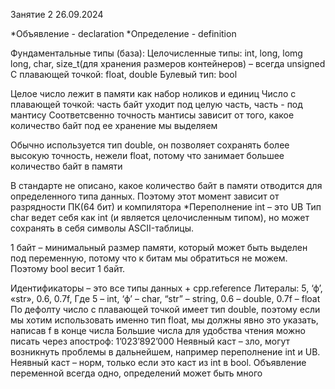 Занятие 2
26.09.2024

*Объявление - declaration
*Определение - definition

Фундаментальные типы (база):
Целочисленные типы: int, long, lomg long, char, 
size_t(для хранения размеров контейнеров) – всегда unsigned
С плавающей точкой: float, double
Булевый тип: bool

Целое число лежит в памяти как набор ноликов и единиц
Число с плавающей точкой: часть байт уходит под целую часть, часть - под мантису
Соответсвенно точность мантисы зависит от того, какое количество байт под ее хранение мы выделяем

Обычно используется тип double, он позволяет сохранять более высокую точность, нежели float, потому что занимает большее количество байт в памяти

В стандарте не описано, какое количество байт в памяти отводится для определенного типа данных. Поэтому этот момент зависит от разрядности ПК(64 бит) и компилятора
*Переполнение int – это UB
 Тип char ведет себя как int (и является целочисленным типом), но может сохранять в себя символы ASCII-таблицы. 

1 байт – минимальный размер памяти, который может быть выделен под переменную, потому что к битам мы обратиться не можем. Поэтому bool весит 1 байт. 

Идентификаторы – это все типы данных + cpp.reference
Литералы: 5, ‘ф’, «str», 0.6, 0.7f,
Где 5 – int, ‘ф’ – char, “str” – string, 0.6 – double, 0.7f – float
По дефолту число с плавающей точкой имеет тип double, поэтому если мы хотим использовать именно тип float, мы должны явно это указать, написав f в конце числа
Большие числа для удобства чтения можно писать через апостроф: 1’023’892’000
Неявный каст – зло, могут возникнуть проблемы в дальнейшем, например переполнение int и UB.
Неявный каст – норм, только если это каст из int в bool.
Объявление переменной всегда одно, определений может быть много 
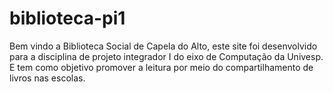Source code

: # biblioteca-pi1

 Bem vindo a Biblioteca Social de Capela do Alto, este site foi desenvolvido para a disciplina de projeto integrador I do eixo de Computação da Univesp. E tem como objetivo promover a leitura por meio do compartilhamento de livros nas escolas.


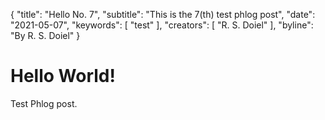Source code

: {
	"title": "Hello No. 7",
	"subtitle": "This is the 7(th) test phlog post",
	"date": "2021-05-07",
	"keywords": [ "test" ],
	"creators": [ "R. S. Doiel" ],
	"byline": "By R. S. Doiel"
}


# Hello World!

Test Phlog post.
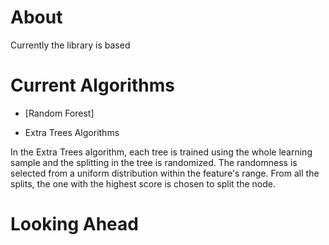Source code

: # About
Currently the library is based 

# Current Algorithms
* [Random Forest]

* Extra Trees Algorithms

In the Extra Trees algorithm, each tree is trained using the whole learning sample and the splitting in the tree is randomized. The randomness is selected from a uniform distribution within the feature's range. From all the splits, the one with the highest score is chosen to split the node. 

# Looking Ahead




[^Random Forest]: https://en.wikipedia.org/wiki/Random_forest#ExtraTrees
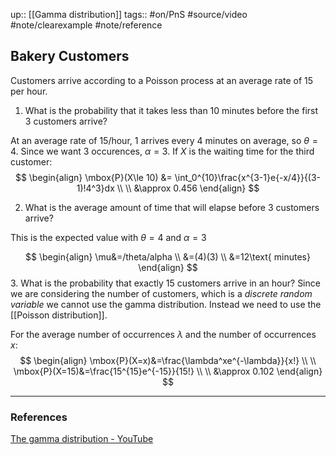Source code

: up:: [[Gamma distribution]]
tags:: #on/PnS #source/video #note/clearexample #note/reference  

## Bakery Customers

Customers arrive according to a Poisson process at an average rate of 15 per hour.

1. What is the probability that it takes less than 10 minutes before the first 3 customers arrive?

At an average rate of 15/hour, 1 arrives every 4 minutes on average, so $\theta=4$. Since we want 3 occurences, $\alpha=3$. If $X$ is the waiting time for the third customer:
$$
\begin{align}
\mbox{P}(X\le 10) &= \int_0^{10}\frac{x^{3-1}e{-x/4}}{(3-1)!4^3}dx \\ \\
&\approx 0.456
\end{align}
$$

2. What is the average amount of time that will elapse before 3 customers arrive?

This is the expected value with $\theta=4$ and $\alpha=3$

$$
\begin{align}
\mu&=/theta/alpha \\ 
&=(4)(3) \\ 
&=12\text{ minutes}
\end{align}
$$
3. What is the probability that exactly 15 customers arrive in an hour?
Since we are considering the number of customers, which is a _discrete random variable_ we cannot use the gamma distribution. Instead we need to use the [[Poisson distribution]].

For the average number of occurrences $\lambda$ and the number of occurrences $x$:
$$
\begin{align}
\mbox{P}(X=x)&=\frac{\lambda^xe^{-\lambda}}{x!} \\ \\
\mbox{P}(X=15)&=\frac{15^{15}e^{-15}}{15!} \\ \\
&\approx 0.102
\end{align}
$$


---

### References

[The gamma distribution - YouTube](https://www.youtube.com/watch?v=cpW40zPdAQ8)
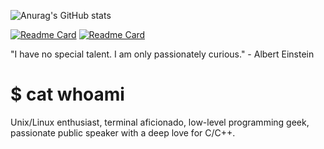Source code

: ![Anurag's GitHub stats](https://github-readme-stats.vercel.app/api?username=horanmustaplot&show_icons=true&theme=github_dark)

[![Readme Card](https://github-readme-stats.vercel.app/api/pin/?username=horanmustaplot&repo=xnvim&theme=github_dark)](https://github.com/horanmustaplot/xnvim) [![Readme Card](https://github-readme-stats.vercel.app/api/pin/?username=horanmustaplot&repo=xnvim&theme=github_dark)](https://github.com/horanmustaplot/xcarbon)

"I have no special talent. I am only passionately curious." - Albert Einstein

# $ cat whoami

Unix/Linux enthusiast, terminal aficionado, low-level programming geek, passionate public speaker with a deep love for C/C++.
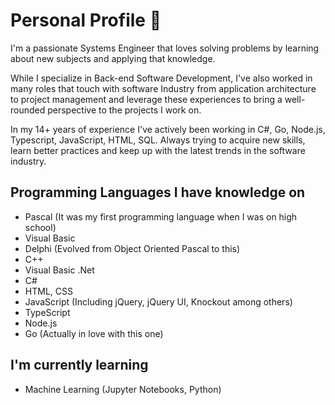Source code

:# Personal Profile 👋

I'm a passionate Systems Engineer that loves solving problems by learning about new subjects and applying that knowledge.

While I specialize in Back-end Software Development, I've also worked in many roles that touch with software Industry from application architecture to project management and leverage these experiences to bring a well-rounded perspective to the projects I work on.

In my 14+ years of experience I've actively been working in C#, Go, Node.js, Typescript, JavaScript, HTML, SQL. Always trying to acquire new skills, learn better practices and keep up with the latest trends in the software industry. 

## Programming Languages I have knowledge on
- Pascal (It was my first programming language when I was on high school)
- Visual Basic 
- Delphi (Evolved from Object Oriented Pascal to this)
- C++
- Visual Basic .Net
- C#
- HTML, CSS
- JavaScript (Including jQuery, jQuery UI, Knockout among others)
- TypeScript
- Node.js
- Go (Actually in love with this one)

## I'm currently learning
- Machine Learning (Jupyter Notebooks, Python)


<!--
**diegoortizmatajira/diegoortizmatajira** is a ✨ _special_ ✨ repository because its `README.md` (this file) appears on your GitHub profile.

Here are some ideas to get you started:

- 🔭 I’m currently working on ...
- 🌱 I’m currently learning ...
- 👯 I’m looking to collaborate on ...
- 🤔 I’m looking for help with ...
- 💬 Ask me about ...
- 📫 How to reach me: ...
- 😄 Pronouns: ...
- ⚡ Fun fact: ...
-->
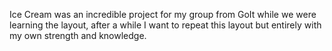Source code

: Ice Сream was an incredible project for my group from GoIt while we were learning the layout, after a while I want to repeat this layout but entirely with my own strength and knowledge.
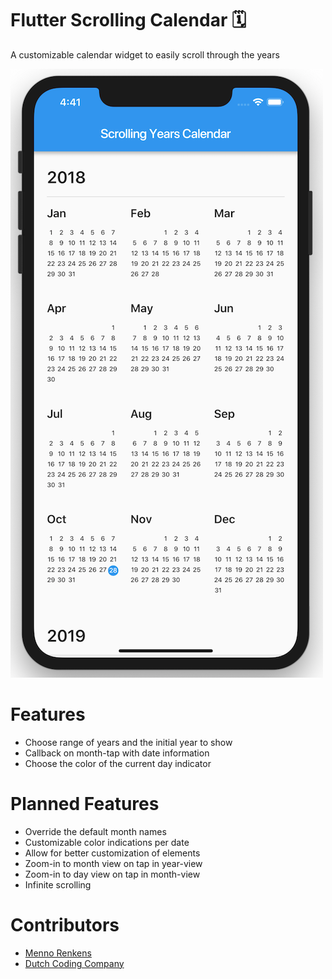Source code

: # Flutter Scrolling Calendar 🗓
A customizable calendar widget to easily scroll through the years

![Screenshot](doc/screenshot1.png)

# Features 
* Choose range of years and the initial year to show
* Callback on month-tap with date information
* Choose the color of the current day indicator

# Planned Features
* Override the default month names 
* Customizable color indications per date
* Allow for better customization of elements
* Zoom-in to month view on tap in year-view
* Zoom-in to day view on tap in month-view
* Infinite scrolling

# Contributors
* [Menno Renkens](https://github.com/mennorenkens)
* [Dutch Coding Company](https://github.com/DutchCodingCompany)
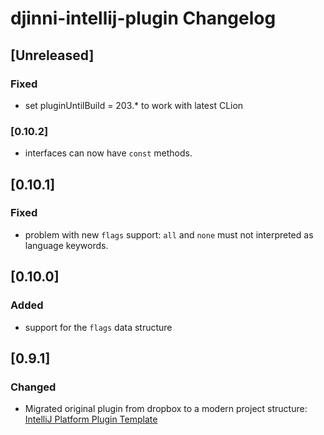 <!-- Keep a Changelog guide -> https://keepachangelog.com -->

# djinni-intellij-plugin Changelog

## [Unreleased]
### Fixed
- set pluginUntilBuild = 203.* to work with latest CLion

### [0.10.2]
- interfaces can now have `const` methods.


## [0.10.1]
### Fixed
- problem with new `flags` support: `all` and `none` must not interpreted as language keywords.

## [0.10.0]
### Added
- support for the `flags` data structure

## [0.9.1]
### Changed
- Migrated original plugin from dropbox to a modern project structure: [IntelliJ Platform Plugin Template](https://github.com/JetBrains/intellij-platform-plugin-template)
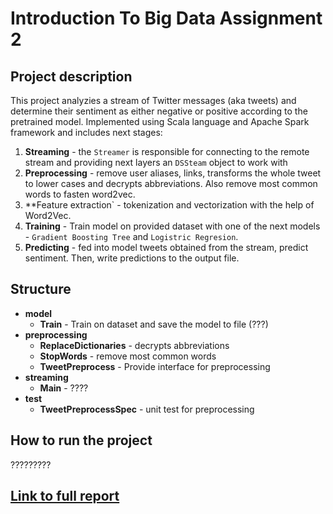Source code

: # Introduction To Big Data Assignment 2

## Project description
This project analyzies a stream of Twitter messages (aka tweets) and determine their sentiment as either negative or positive according to the pretrained model. Implemented using Scala language and Apache Spark framework and includes next stages:

1. **Streaming** - the `Streamer` is responsible for connecting to the remote stream and providing next layers an `DSSteam` object to work with  
2. **Preprocessing** - remove user aliases, links, transforms the whole tweet to lower cases and decrypts abbreviations. Also remove most common words to fasten word2vec.
3. **Feature extraction` - tokenization and vectorization with the help of Word2Vec.
4. **Training** - Train model on provided dataset with one of the next models - `Gradient Boosting Tree` and `Logistric Regresion`.
5. **Predicting** - fed into model tweets obtained from the stream, predict sentiment. Then, write predictions to the output file.

## Structure
- **model**
    - **Train** - Train on dataset and save the model to file (???)
- **preprocessing**
    - **ReplaceDictionaries** - decrypts abbreviations
    - **StopWords** - remove most common words
    - **TweetPreprocess** - Provide interface for preprocessing
- **streaming**
    - **Main** - ????
- **test**
    - **TweetPreprocessSpec** - unit test for preprocessing

## How to run the project

?????????

## [Link to full report](https://hackmd.io/PWzJJy3cSWiIVeA2-PBuSA)
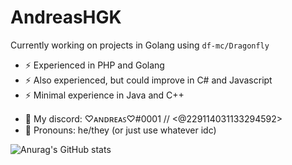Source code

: # AndreasHGK

Currently working on projects in Golang using `df-mc/Dragonfly`

- ⚡ Experienced in PHP and Golang  
- ⚡ Also experienced, but could improve in C# and Javascript
- ⚡ Minimal experience in Java and C++

* 💬 My discord: ♡ᴀɴᴅʀᴇᴀꜱ♡#0001 // <@229114031133294592>
* 💬 Pronouns: he/they (or just use whatever idc)


![Anurag's GitHub stats](https://github-readme-stats.vercel.app/api?username=AndreasHGK&show_icons=true&theme=radical)
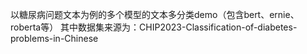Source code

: 以糖尿病问题文本为例的多个模型的文本多分类demo（包含bert、ernie、roberta等）
其中数据集来源为：CHIP2023-Classification-of-diabetes-problems-in-Chinese
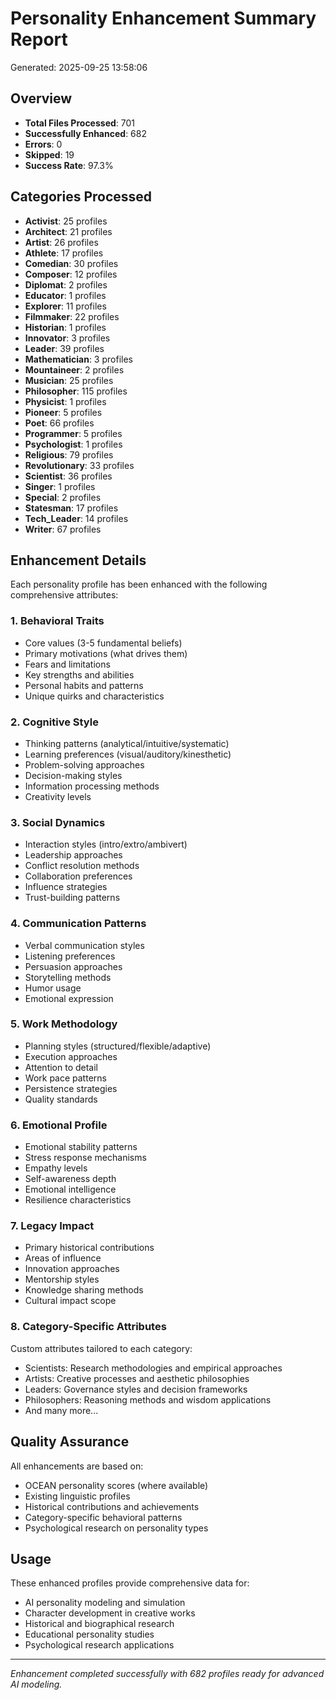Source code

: 
# Personality Enhancement Summary Report

Generated: 2025-09-25 13:58:06

## Overview
- **Total Files Processed**: 701
- **Successfully Enhanced**: 682
- **Errors**: 0
- **Skipped**: 19
- **Success Rate**: 97.3%

## Categories Processed
- **Activist**: 25 profiles
- **Architect**: 21 profiles
- **Artist**: 26 profiles
- **Athlete**: 17 profiles
- **Comedian**: 30 profiles
- **Composer**: 12 profiles
- **Diplomat**: 2 profiles
- **Educator**: 1 profiles
- **Explorer**: 11 profiles
- **Filmmaker**: 22 profiles
- **Historian**: 1 profiles
- **Innovator**: 3 profiles
- **Leader**: 39 profiles
- **Mathematician**: 3 profiles
- **Mountaineer**: 2 profiles
- **Musician**: 25 profiles
- **Philosopher**: 115 profiles
- **Physicist**: 1 profiles
- **Pioneer**: 5 profiles
- **Poet**: 66 profiles
- **Programmer**: 5 profiles
- **Psychologist**: 1 profiles
- **Religious**: 79 profiles
- **Revolutionary**: 33 profiles
- **Scientist**: 36 profiles
- **Singer**: 1 profiles
- **Special**: 2 profiles
- **Statesman**: 17 profiles
- **Tech_Leader**: 14 profiles
- **Writer**: 67 profiles


## Enhancement Details

Each personality profile has been enhanced with the following comprehensive attributes:

### 1. Behavioral Traits
- Core values (3-5 fundamental beliefs)
- Primary motivations (what drives them)
- Fears and limitations
- Key strengths and abilities
- Personal habits and patterns
- Unique quirks and characteristics

### 2. Cognitive Style
- Thinking patterns (analytical/intuitive/systematic)
- Learning preferences (visual/auditory/kinesthetic)
- Problem-solving approaches
- Decision-making styles
- Information processing methods
- Creativity levels

### 3. Social Dynamics
- Interaction styles (intro/extro/ambivert)
- Leadership approaches
- Conflict resolution methods
- Collaboration preferences
- Influence strategies
- Trust-building patterns

### 4. Communication Patterns
- Verbal communication styles
- Listening preferences
- Persuasion approaches
- Storytelling methods
- Humor usage
- Emotional expression

### 5. Work Methodology
- Planning styles (structured/flexible/adaptive)
- Execution approaches
- Attention to detail
- Work pace patterns
- Persistence strategies
- Quality standards

### 6. Emotional Profile
- Emotional stability patterns
- Stress response mechanisms
- Empathy levels
- Self-awareness depth
- Emotional intelligence
- Resilience characteristics

### 7. Legacy Impact
- Primary historical contributions
- Areas of influence
- Innovation approaches
- Mentorship styles
- Knowledge sharing methods
- Cultural impact scope

### 8. Category-Specific Attributes
Custom attributes tailored to each category:
- Scientists: Research methodologies and empirical approaches
- Artists: Creative processes and aesthetic philosophies
- Leaders: Governance styles and decision frameworks
- Philosophers: Reasoning methods and wisdom applications
- And many more...

## Quality Assurance

All enhancements are based on:
- OCEAN personality scores (where available)
- Existing linguistic profiles
- Historical contributions and achievements
- Category-specific behavioral patterns
- Psychological research on personality types

## Usage

These enhanced profiles provide comprehensive data for:
- AI personality modeling and simulation
- Character development in creative works
- Historical and biographical research
- Educational personality studies
- Psychological research applications

---
*Enhancement completed successfully with 682 profiles ready for advanced AI modeling.*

Exercise description. Reproduce the data above line for line, from its first line through the line containing "Большие числа для", both ends included, with the pictures omitted and nothing more.

Answer space.
 Занятие 2
26.09.2024

*Объявление - declaration
*Определение - definition

Фундаментальные типы (база):
Целочисленные типы: int, long, lomg long, char, 
size_t(для хранения размеров контейнеров) – всегда unsigned
С плавающей точкой: float, double
Булевый тип: bool

Целое число лежит в памяти как набор ноликов и единиц
Число с плавающей точкой: часть байт уходит под целую часть, часть - под мантису
Соответсвенно точность мантисы зависит от того, какое количество байт под ее хранение мы выделяем

Обычно используется тип double, он позволяет сохранять более высокую точность, нежели float, потому что занимает большее количество байт в памяти

В стандарте не описано, какое количество байт в памяти отводится для определенного типа данных. Поэтому этот момент зависит от разрядности ПК(64 бит) и компилятора
*Переполнение int – это UB
 Тип char ведет себя как int (и является целочисленным типом), но может сохранять в себя символы ASCII-таблицы. 

1 байт – минимальный размер памяти, который может быть выделен под переменную, потому что к битам мы обратиться не можем. Поэтому bool весит 1 байт. 

Идентификаторы – это все типы данных + cpp.reference
Литералы: 5, ‘ф’, «str», 0.6, 0.7f,
Где 5 – int, ‘ф’ – char, “str” – string, 0.6 – double, 0.7f – float
По дефолту число с плавающей точкой имеет тип double, поэтому если мы хотим использовать именно тип float, мы должны явно это указать, написав f в конце числа
Большие числа для удобства чтения можно писать через апостроф: 1’023’892’000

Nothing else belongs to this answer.